Pick every line out of the entries below that holds the string "DoxyParamCaption", and report them.

□ □ □ □

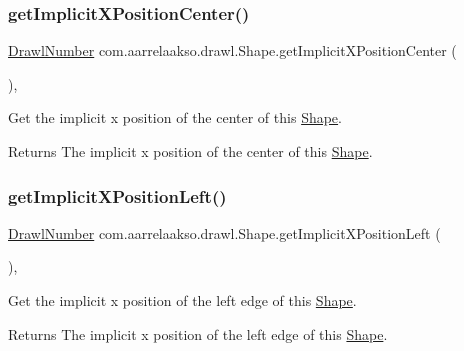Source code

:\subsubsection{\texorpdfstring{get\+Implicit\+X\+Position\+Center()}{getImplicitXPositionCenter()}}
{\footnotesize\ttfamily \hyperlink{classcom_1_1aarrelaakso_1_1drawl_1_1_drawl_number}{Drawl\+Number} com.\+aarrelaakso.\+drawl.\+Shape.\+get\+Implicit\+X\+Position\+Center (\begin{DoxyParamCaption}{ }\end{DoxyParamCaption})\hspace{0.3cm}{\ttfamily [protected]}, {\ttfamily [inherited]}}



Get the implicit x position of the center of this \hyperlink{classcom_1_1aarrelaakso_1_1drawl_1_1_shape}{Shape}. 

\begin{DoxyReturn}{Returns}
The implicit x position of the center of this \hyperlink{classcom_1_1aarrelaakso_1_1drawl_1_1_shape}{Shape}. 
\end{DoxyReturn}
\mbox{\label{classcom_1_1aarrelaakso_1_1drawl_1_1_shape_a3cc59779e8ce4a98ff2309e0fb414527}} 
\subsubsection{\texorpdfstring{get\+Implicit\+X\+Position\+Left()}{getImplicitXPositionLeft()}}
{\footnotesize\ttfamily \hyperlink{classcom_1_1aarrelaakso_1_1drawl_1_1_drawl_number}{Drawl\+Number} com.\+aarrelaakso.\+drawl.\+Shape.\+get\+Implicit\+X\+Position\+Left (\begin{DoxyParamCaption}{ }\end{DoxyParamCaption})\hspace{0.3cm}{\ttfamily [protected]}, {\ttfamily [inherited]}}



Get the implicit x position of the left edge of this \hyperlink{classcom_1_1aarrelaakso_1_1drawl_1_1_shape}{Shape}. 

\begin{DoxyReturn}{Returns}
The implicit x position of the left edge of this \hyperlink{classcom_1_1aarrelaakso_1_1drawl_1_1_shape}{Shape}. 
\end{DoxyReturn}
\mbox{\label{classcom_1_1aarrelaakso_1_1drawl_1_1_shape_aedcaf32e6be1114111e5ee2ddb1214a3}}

□ □ □ □

▸ **Solved problem**:
{\footnotesize\ttfamily \hyperlink{classcom_1_1aarrelaakso_1_1drawl_1_1_drawl_number}{Drawl\+Number} com.\+aarrelaakso.\+drawl.\+Shape.\+get\+Implicit\+X\+Position\+Center (\begin{DoxyParamCaption}{ }\end{DoxyParamCaption})\hspace{0.3cm}{\ttfamily [protected]}, {\ttfamily [inherited]}}
{\footnotesize\ttfamily \hyperlink{classcom_1_1aarrelaakso_1_1drawl_1_1_drawl_number}{Drawl\+Number} com.\+aarrelaakso.\+drawl.\+Shape.\+get\+Implicit\+X\+Position\+Left (\begin{DoxyParamCaption}{ }\end{DoxyParamCaption})\hspace{0.3cm}{\ttfamily [protected]}, {\ttfamily [inherited]}}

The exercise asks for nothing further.